ニクルムが手配した解体用の人員に船の場所を伝えて、その解体で得られる費用で修理の見積もりを出してもらう算段をつけた。
解体、修理が行われる時間で俺達はドヴェルグへと降り立つ。降下場へと降ろした宇宙船からタラップを使って地面へと下りる。
「大丈夫か、テッド、リリア」
「こ、これくらい、問題、ない」
「だ、大丈……夫」
1.5倍の重力にテッドとリリアはプルプルと震えている。宇宙船内は移動のしやすさなども考慮した低重力設定だからその分のギャップもあるだろう。
俺とアイネは身体強化で事なきを得ている。
工業星系に分類されるドヴェルグだが、工場はステーションに集約されているので惑星上は牧畜などが盛んに行われていた。
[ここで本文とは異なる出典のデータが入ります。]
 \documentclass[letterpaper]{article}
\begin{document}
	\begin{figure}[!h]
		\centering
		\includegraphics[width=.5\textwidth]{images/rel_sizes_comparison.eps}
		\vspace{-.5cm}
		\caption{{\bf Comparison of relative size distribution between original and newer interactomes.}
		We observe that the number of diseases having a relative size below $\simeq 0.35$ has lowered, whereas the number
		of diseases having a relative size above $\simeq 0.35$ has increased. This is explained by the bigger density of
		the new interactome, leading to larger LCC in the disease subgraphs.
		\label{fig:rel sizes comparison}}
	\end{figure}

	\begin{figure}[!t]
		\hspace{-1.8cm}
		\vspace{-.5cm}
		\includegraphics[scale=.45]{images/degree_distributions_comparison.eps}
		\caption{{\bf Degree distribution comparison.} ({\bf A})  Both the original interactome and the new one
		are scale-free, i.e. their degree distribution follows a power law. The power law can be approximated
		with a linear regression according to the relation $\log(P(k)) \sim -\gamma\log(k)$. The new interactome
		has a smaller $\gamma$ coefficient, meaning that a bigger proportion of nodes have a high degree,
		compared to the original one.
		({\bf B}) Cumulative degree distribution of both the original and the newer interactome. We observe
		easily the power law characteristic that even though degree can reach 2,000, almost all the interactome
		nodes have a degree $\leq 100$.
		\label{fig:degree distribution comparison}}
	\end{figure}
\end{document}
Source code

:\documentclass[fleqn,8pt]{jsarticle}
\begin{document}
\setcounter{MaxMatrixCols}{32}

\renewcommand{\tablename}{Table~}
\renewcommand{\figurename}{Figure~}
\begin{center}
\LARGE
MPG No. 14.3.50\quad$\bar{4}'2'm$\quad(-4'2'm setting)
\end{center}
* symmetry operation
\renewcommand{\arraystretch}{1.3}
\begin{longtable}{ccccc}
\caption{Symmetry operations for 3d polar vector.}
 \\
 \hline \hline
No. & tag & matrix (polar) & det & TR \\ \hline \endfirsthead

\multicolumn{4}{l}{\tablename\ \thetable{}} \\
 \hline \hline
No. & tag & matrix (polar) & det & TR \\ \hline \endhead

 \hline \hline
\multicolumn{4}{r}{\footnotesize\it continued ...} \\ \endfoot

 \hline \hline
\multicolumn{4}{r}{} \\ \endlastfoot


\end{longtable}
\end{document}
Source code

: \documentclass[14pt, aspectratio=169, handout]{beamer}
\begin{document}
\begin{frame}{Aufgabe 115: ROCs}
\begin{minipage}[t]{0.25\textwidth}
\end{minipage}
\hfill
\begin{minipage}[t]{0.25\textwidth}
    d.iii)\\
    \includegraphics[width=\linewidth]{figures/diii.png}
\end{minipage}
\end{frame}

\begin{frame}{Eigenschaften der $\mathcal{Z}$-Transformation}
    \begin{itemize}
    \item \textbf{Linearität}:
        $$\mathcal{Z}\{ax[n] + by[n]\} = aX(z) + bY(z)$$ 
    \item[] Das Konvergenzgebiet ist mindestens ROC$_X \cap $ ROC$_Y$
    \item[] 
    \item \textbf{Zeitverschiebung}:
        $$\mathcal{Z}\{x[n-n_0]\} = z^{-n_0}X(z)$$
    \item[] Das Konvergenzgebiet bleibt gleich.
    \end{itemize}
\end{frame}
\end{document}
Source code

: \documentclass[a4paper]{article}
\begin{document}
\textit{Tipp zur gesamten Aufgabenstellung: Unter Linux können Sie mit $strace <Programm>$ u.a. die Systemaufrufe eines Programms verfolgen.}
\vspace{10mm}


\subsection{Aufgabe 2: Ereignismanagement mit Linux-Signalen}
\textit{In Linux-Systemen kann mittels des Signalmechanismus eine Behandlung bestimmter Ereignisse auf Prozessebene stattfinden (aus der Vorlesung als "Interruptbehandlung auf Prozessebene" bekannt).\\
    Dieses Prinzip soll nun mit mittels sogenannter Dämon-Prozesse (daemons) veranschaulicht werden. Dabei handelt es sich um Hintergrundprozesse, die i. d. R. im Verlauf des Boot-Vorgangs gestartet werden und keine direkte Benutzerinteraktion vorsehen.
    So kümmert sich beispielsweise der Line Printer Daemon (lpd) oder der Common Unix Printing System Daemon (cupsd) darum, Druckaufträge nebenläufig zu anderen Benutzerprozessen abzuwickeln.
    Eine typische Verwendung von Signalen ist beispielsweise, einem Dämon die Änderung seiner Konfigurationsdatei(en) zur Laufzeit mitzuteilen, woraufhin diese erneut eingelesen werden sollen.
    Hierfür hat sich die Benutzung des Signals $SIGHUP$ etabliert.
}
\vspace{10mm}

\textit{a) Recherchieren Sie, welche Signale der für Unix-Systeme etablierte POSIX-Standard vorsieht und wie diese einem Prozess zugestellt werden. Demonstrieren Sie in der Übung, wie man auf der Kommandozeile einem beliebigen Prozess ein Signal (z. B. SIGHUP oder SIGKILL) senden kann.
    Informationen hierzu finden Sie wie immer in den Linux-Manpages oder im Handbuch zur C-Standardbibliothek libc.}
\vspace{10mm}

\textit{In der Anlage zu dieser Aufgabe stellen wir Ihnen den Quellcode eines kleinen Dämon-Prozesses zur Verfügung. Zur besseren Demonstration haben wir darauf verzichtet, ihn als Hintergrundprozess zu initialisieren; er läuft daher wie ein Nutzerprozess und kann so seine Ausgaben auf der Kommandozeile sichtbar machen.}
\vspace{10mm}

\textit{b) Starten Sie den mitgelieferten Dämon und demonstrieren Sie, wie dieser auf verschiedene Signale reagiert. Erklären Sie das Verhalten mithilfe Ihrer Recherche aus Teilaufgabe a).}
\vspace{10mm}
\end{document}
降下場の周辺には町ができているが、少し郊外へと出ると緑の丘が広がる景色だ。風の匂いに草の匂いを感じる。緑の丘は丈の低い牧草が覆っており、点々と黒い影があるのが現地生物なのだろうがまだ遠くて姿も確認できない。
「ひとまず飯を食いながら重力に慣れるか」
近くにあったレストランへと入った。
メニューを見ても素材の名前が独特でよく分からない。店員にオススメを聞きつつ、バラエティ豊富になるように注文した。
出てくる料理としてはそこまで違和感はない。何かの肉のステーキと何かの葉野菜がメインのサラダ。穀類を煮たリゾットのようなもの。
「味が濃いな」
「噛めば噛むほど味が出るよ!」
調味料は最低限しか使ってないと思うが、旨味が強い。シンプルな塩だけでも素材の美味さが伝わってくる。
これは高重力で育成された成果なのだろうか。
「ユーゴ兄、菜園の重力って上げられるの!?」
「魔力消費が上がるが……検討する価値はあるな」
開拓船には長期航行を行えるように船内で食料生産ができる施設がある。味気ないプランクトンを培養して、魔術具でそれっぽく固めて整えた食材なども作れるが、俺やリリアの要望でちゃんと土を敷いて種から野菜を育てている。
ただでさえ魔力の無駄遣いと言われるのだろうが、拘るならトコトンまでやるべきだろう。元々キャパシティに対して人数が少ないしな。
「許可します」
アイネにアイコンタクトしたところ、澄まし顔だが満足そうな雰囲気を出しつつ許可が出た。